Sometimes a problem is simply too complex for us to solve. Our only chance seems to be breaking it into smaller parts that we know how to deal with.
This strategy of reducing the complexity of a problem by dividing it into simpler sub-problems is known as “Divide-and-Conquer”. In this case there are two assumptions that are normally true:
- A problem can be divided in several parts, so that each part can be handled independently.
- Handling each one of the smaller parts that compose a problem is less complex than handling the whole problem, and thus we can “conquer” it.
There are several algorithms that are based in this strategy. For example, the Quicksort algorithm works by recursively dividing the list of values to be sorted into two smaller lists, in which one sub-list has the smaller values and the other the bigger values.

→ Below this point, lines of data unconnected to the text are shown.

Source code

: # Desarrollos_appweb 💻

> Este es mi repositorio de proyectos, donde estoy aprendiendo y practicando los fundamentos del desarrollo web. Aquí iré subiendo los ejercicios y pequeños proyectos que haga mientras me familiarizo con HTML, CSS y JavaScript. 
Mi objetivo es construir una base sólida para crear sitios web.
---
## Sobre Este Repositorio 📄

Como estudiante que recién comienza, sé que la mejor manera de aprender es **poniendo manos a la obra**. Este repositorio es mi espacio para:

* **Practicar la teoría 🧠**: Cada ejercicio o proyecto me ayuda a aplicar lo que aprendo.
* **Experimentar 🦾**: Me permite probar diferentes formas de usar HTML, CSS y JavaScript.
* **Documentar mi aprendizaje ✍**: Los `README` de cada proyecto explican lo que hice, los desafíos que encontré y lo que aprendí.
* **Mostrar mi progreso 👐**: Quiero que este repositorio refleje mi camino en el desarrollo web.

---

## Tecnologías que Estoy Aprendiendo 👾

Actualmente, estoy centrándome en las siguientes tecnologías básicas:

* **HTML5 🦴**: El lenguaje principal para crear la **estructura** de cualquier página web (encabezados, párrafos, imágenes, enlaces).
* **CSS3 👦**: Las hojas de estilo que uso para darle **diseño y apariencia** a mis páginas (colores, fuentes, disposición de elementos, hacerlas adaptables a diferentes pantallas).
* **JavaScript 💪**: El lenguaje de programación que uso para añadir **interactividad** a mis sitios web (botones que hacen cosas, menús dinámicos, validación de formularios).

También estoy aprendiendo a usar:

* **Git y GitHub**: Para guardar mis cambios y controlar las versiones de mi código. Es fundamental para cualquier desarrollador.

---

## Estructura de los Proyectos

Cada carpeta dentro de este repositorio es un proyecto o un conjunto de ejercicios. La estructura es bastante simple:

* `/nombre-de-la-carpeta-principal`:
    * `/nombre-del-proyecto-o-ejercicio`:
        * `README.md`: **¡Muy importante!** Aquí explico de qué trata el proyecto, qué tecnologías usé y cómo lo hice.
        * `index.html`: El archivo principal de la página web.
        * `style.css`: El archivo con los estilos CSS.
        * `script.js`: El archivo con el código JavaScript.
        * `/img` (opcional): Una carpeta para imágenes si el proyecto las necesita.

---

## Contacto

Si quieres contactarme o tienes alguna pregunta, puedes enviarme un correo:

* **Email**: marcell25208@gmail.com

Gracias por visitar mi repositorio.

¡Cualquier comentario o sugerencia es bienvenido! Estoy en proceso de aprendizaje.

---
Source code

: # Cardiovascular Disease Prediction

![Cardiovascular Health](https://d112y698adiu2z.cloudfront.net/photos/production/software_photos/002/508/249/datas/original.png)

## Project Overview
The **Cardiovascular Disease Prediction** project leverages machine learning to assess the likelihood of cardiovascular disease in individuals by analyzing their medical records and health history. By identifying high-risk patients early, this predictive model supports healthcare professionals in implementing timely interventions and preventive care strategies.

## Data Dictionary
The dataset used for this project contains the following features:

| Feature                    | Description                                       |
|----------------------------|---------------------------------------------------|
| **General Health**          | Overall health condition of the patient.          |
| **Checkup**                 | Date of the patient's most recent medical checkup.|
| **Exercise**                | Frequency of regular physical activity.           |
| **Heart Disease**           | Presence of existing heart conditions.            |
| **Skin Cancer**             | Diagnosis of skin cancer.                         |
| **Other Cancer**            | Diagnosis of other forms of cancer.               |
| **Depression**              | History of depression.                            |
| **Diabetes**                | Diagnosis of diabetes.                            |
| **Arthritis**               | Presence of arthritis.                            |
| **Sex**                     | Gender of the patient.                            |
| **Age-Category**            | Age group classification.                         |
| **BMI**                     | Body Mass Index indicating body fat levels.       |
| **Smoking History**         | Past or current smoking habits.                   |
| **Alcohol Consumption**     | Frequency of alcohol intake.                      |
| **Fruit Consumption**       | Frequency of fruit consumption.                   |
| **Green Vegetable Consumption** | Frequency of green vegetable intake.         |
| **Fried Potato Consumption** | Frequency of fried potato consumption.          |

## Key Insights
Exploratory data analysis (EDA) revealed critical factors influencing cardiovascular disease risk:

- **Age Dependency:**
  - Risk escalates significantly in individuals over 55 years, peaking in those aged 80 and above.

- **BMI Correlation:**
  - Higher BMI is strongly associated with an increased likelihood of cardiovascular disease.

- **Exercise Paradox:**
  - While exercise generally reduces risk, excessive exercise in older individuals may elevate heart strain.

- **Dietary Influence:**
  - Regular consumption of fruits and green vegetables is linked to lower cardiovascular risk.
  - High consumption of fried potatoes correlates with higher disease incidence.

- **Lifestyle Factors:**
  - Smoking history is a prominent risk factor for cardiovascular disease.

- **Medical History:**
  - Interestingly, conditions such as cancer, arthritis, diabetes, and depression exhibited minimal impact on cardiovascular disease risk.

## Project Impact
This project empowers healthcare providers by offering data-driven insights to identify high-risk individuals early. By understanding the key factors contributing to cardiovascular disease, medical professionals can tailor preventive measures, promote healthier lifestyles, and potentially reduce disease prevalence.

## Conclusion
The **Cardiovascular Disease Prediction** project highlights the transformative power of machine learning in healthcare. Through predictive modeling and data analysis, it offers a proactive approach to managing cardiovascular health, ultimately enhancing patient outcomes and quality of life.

Another example is the Motion Planning problem in robotics, in which the robot needs to find a path to cross a room avoiding several obstacles. It is possible to adopt a divide-and-conquer approach to solve this problem, so that each obstacle is treated independently: The robot first finds possible paths between each pair of obstacles, then merges these smaller steps to create a single plan to pass all obstacles.
Given a complex problem, these are the steps that must be followed to solve it using a divide-and-conquer strategy:
- Define a method to decompose the complex problem into smaller parts.
- For each part, find a way to solve it.
- Combine the solutions of the parts to obtain the solution of the original problem.
Some problems can be solved recursively, as in the example of Quicksort. In this case all sub-problems are solved in the same way in step 2, and it is relatively easy to combine their solutions in step 3.
In the case of a problem that cannot be decomposed recursively, each sub-problem in step 2 may require a different solution, and it may be more difficult to combine the solutions in step 3. This would be the case of Motion Planning if the robot needs to do other types of tasks besides only crossing obstacles. For example, in the middle of its path the robot may be required to recharge its batteries or to carry some object.
In any case, a divide-and-conquer strategy will provide a systematic way to cope with complexity, making difficult problems more tractable by our limited human capabilities.